INSTRUCTIONS TO FOLLOW:
Look through the material below and count the lines that hold "seen". Give that number by itself.

INFORMATION GIVEN:
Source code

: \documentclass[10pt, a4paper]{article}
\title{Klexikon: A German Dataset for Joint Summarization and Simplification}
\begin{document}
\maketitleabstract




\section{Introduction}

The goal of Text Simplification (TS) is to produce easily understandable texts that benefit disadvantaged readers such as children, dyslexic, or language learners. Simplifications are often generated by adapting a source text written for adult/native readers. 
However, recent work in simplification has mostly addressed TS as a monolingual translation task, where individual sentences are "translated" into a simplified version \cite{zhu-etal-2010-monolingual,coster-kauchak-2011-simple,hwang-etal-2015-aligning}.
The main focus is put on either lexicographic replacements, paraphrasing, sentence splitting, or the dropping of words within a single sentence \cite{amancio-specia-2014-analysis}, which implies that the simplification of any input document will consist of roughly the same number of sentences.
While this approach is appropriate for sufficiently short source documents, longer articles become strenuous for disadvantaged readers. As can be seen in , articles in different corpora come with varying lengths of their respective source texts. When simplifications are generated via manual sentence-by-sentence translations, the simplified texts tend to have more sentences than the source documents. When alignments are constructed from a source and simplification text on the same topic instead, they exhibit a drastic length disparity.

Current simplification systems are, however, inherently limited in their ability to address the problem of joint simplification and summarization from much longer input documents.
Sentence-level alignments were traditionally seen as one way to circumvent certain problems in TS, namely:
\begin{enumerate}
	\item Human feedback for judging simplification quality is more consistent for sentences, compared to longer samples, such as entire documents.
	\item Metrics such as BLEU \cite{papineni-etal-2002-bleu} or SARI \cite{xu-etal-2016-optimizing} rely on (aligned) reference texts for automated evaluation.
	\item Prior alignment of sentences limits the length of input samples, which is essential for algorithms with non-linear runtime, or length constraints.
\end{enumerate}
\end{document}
...
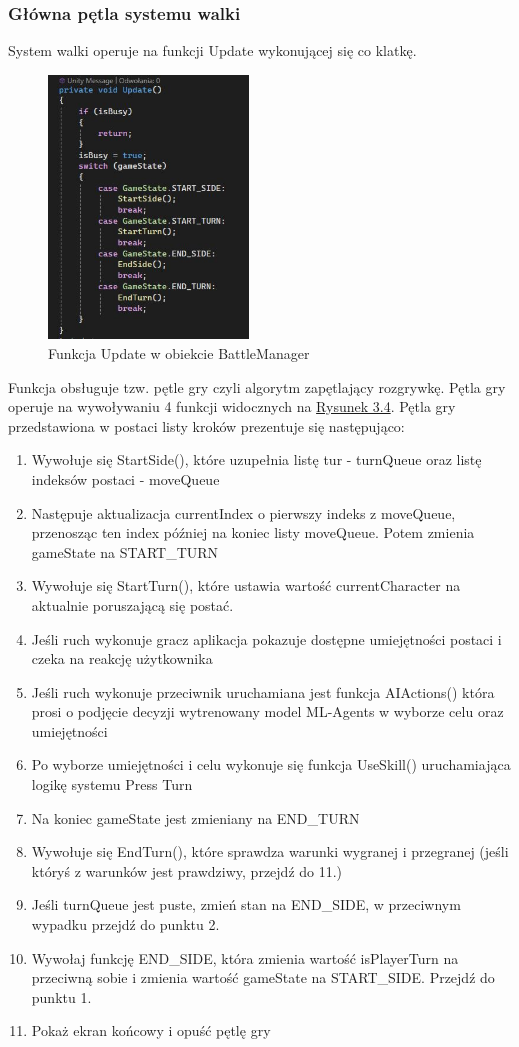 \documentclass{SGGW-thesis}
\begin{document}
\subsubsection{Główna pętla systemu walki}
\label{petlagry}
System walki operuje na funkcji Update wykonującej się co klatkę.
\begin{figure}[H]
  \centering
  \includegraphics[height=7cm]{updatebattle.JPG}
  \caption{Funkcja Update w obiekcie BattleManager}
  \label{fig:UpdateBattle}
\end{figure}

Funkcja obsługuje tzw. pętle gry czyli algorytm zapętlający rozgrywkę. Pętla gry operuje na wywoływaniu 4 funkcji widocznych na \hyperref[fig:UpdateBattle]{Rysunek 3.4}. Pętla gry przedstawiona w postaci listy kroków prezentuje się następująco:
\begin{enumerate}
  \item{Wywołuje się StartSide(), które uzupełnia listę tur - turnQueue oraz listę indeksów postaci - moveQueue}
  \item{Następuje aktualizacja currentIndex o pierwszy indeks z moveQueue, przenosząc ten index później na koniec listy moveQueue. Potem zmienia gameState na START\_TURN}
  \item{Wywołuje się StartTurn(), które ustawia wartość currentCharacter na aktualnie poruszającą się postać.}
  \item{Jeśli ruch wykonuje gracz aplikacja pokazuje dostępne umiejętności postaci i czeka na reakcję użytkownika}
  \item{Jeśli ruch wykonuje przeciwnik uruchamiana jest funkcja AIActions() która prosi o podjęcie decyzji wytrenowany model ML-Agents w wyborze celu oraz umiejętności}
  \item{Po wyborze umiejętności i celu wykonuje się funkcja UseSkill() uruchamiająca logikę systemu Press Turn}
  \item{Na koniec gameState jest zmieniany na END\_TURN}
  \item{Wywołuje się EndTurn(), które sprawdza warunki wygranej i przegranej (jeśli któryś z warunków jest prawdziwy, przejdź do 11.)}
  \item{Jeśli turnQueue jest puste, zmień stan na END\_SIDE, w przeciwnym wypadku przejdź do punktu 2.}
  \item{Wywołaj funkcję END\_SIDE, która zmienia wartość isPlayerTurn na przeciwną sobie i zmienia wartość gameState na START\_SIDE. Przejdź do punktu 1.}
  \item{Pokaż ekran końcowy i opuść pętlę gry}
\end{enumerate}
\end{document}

OUTPUT OF THE TASK:
2